The year was 1987, and my first company, Wilmar, was 10 years old. But despite having reached that decade milestone, we were still a pretty lean company. I was still handling a lot of the sales, marketing, and purchasing orders directly.
Eventually, we hit a point where even if I wanted to keep doing the work, we were growing so fast that I couldn't. We were getting so big that I finally had to make my first executive hire.
His name was Abby. And he had real corporate management experience, having worked for big corporations like PepsiCo. Abby taught me a lot, but there was one lesson that hit me like a ton of bricks--and it happened shortly after I had hired him.
One day, he came into my office and saw my desk covered with all these boxes full of parts. He said, "Bill, what are you doing?" I told him I was working on purchasing orders. He wasn't happy. He shut the door and said, "With all due respect, you should be delegating that stuff so you can be the president of the company."
Abby's advice that day was spot on. I was in my comfort zone, obsessing over tiny tasks that easily could have been delegated to someone else. And from that day on, I worked hard to learn how to let go of certain responsibilities, so I could focus on things that would truly move the company forward.
This is something every founder will experience. So, as you too learn to delegate, here are a few lessons to keep in mind.
1. Letting go is not losing control.
Say this to yourself as often as possible, like a mantra.
Letting go doesn't mean you're losing control. You can still maintain control over the day-to-day operations of your business while delegating certain tasks to your trusted staff.
So much of my book, All In, is dedicated to this topic--because it's such an important part of becoming a successful entrepreneur. The key is to know when someone is ready to be delegated to. It's a careful balance of taking the time to train people up, and putting them in a position to succeed, while also being willing to take the training wheels off and giving them the freedom to learn and fail on their own. To tell you the truth, being an effective business leader is a lot like being a father.
The reason this is so important is because your individual responsibilities as a founder should always be focused on things that can't be delegated: strong leadership, networking, big picture growth, etc.
So, put down the purchasing orders and start focusing on the things you can't train someone else to do. Your business will thank you.
2. Make the time to empower the people you want to pass responsibilities to.
Part of successfully delegating within your business is taking time out of your day to ensure the people you're delegating to are prepared.
You have to sit down and really think about how to divvy things up. See who is working on what and where their strengths lie. You can't give tasks to just anyone--delegating tasks to the wrong people is an exercise in futility.
Then, make the time to talk with each employee about their expected tasks--especially if you're giving them new responsibilities. People can't read your mind. You have to make your needs clear. And even after you've set those expectations, make the time to follow up, check in, provide feedback and ensure they are continuing to move in a productive direction.
Part of delegating is training.

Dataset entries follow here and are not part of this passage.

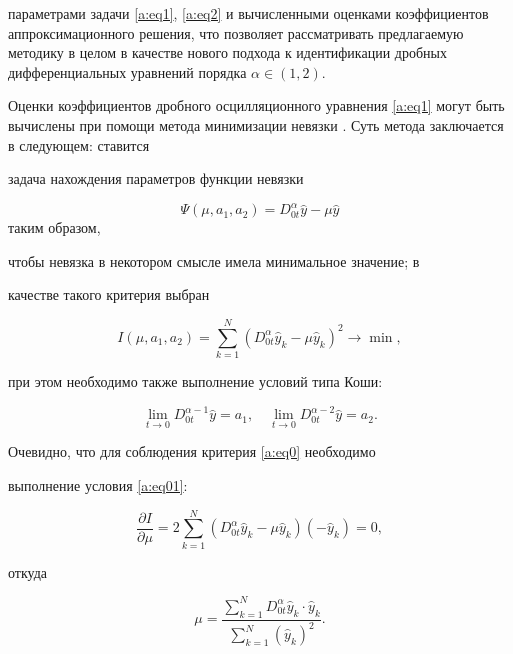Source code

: параметрами задачи \eqref{a:eq1}, \eqref{a:eq2} и вычисленными оценками коэффициентов аппроксимационного решения, что позволяет рассматривать предлагаемую методику в целом в качестве нового подхода к идентификации дробных дифференциальных уравнений порядка $\alpha\in (1, 2)$.



Оценки ко\-эф\-фи\-циен\-тов дробного осцилляционного уравнения \eqref{a:eq1} могут быть вычислены при помощи метода минимизации невязки \cite{v:Ch}. Суть метода заключается в следующем: ставится

задача нахождения параметров функции невязки 

$$\Psi (\mu,a_1,a_2)=D_{0t}^{\alpha}\hat{y}-\mu \hat{y}$$ таким образом,

чтобы невязка в некотором смысле имела минимальное значение; в

качестве такого критерия выбран

 \begin{equation}   \label{a:eq0}

 I (\mu,a_1,a_2)=\sum \limits_{k=1}^{N} {\left(D_{0t}^{\alpha}\hat{y}_k-\mu \hat{y}_k \right)^2} \rightarrow \min,

 \end{equation}

при этом необходимо также выполнение условий  типа Коши:

 \begin{equation}   \label{a:eq00}

\lim \limits_{t \rightarrow 0}{D_{0t}^{\alpha-1}\hat{y}}=a_1, \quad 

\lim \limits_{t \rightarrow 0}{D_{0t}^{\alpha-2}\hat{y}}=a_2.

 \end{equation}

Очевидно, что для соблюдения критерия \eqref{a:eq0} необходимо

выполнение условия \eqref{a:eq01}:

 \begin{equation}   \label{a:eq01}

 \dfrac {\partial I}{\partial \mu}=2 \sum \limits_{k=1}^{N} {(D_{0t}^{\alpha}\hat{y}_k-\mu \hat{y}_k)(- \hat{y}_k)}=0,

 \end{equation}

откуда

 \begin{equation}   \label{a:eq02}

 \mu= \dfrac { \sum_{k=1}^{N} {D_{0t}^{\alpha}\hat{y}_k \cdot \hat{y}_k}}{\sum _{k=1}^{N} {(\hat{y}_k)^2}}.

 \end{equation}



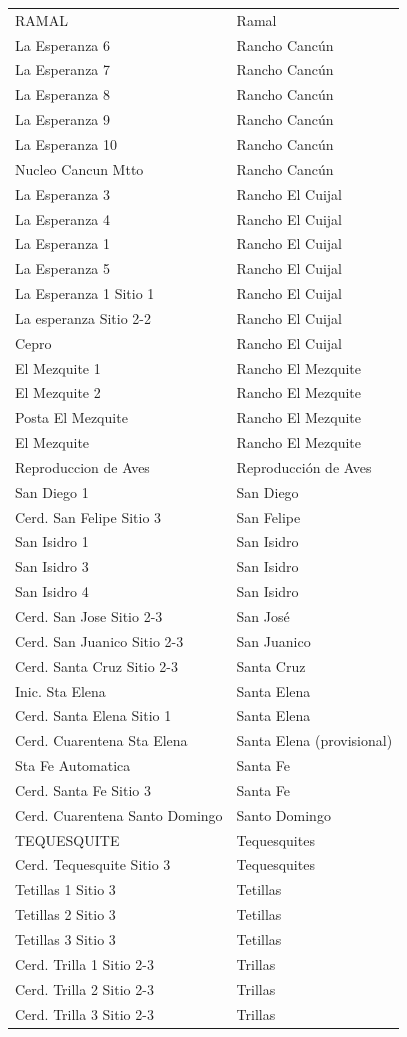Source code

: \documentclass[11pt]{article}
\begin{document}
\begin{longtable}{@{}p{7cm}p{7cm}@{}}
RAMAL & Ramal \\
La Esperanza 6 & Rancho Cancún \\
La Esperanza 7 & Rancho Cancún \\
La Esperanza 8 & Rancho Cancún \\
La Esperanza 9 & Rancho Cancún \\
La Esperanza 10 & Rancho Cancún \\
Nucleo Cancun Mtto & Rancho Cancún \\
La Esperanza 3 & Rancho El Cuijal \\
La Esperanza 4 & Rancho El Cuijal \\
La Esperanza 1 & Rancho El Cuijal \\
La Esperanza 5 & Rancho El Cuijal \\
La Esperanza 1 Sitio 1 & Rancho El Cuijal \\
La esperanza Sitio 2-2 & Rancho El Cuijal \\
Cepro & Rancho El Cuijal \\
El Mezquite 1 & Rancho El Mezquite \\
El Mezquite 2 & Rancho El Mezquite \\
Posta El Mezquite & Rancho El Mezquite \\
El Mezquite & Rancho El Mezquite \\
Reproduccion de Aves & Reproducción de Aves \\
San Diego 1 & San Diego \\
Cerd. San Felipe Sitio 3 & San Felipe \\
San Isidro 1 & San Isidro \\
San Isidro 3 & San Isidro \\
San Isidro 4 & San Isidro \\
Cerd. San Jose Sitio 2-3 & San José \\
Cerd. San Juanico Sitio 2-3 & San Juanico \\
Cerd. Santa Cruz Sitio 2-3 & Santa Cruz \\
Inic. Sta Elena & Santa Elena \\
Cerd. Santa Elena Sitio 1 & Santa Elena \\
Cerd. Cuarentena Sta Elena & Santa Elena (provisional) \\
Sta Fe Automatica & Santa Fe \\
Cerd. Santa Fe Sitio 3 & Santa Fe \\
Cerd. Cuarentena Santo Domingo & Santo Domingo \\
TEQUESQUITE & Tequesquites \\
Cerd. Tequesquite Sitio 3 & Tequesquites \\
Tetillas 1 Sitio 3 & Tetillas \\
Tetillas 2 Sitio 3 & Tetillas \\
Tetillas 3 Sitio 3 & Tetillas \\
Cerd. Trilla 1 Sitio 2-3 & Trillas \\
Cerd. Trilla 2 Sitio 2-3 & Trillas \\
Cerd. Trilla 3 Sitio 2-3 & Trillas \\
\end{longtable}
\end{document}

But the other part is maintaining. Remember, people grow stagnant without someone helping move them along.
3. Don't "delegate yourself out of a job."
That being said, I see a lot of people delegate themselves out of a job. Remember, the goal of delegation isn't for you to kick your feet up on your office desk and lounge around all day with nothing to do. The goal is to give yourself the time and space to focus on things that will move the entire ship forward.
This is a constant challenge for people at the management level. Managers have a tendency to "delegate themselves out of a job," because they don't take the time to truly understand the tasks and responsibilities they're actually overseeing. As a result, when things go wrong, they pass blame. And when things go right, they look like the hero--when really, they just got lucky.
Whether you're a middle manager, or the CEO of the company, the goal of delegation should never be to give yourself less responsibility. The goal is to make sure the responsibilities you do have are properly aligned with where your time is best spent.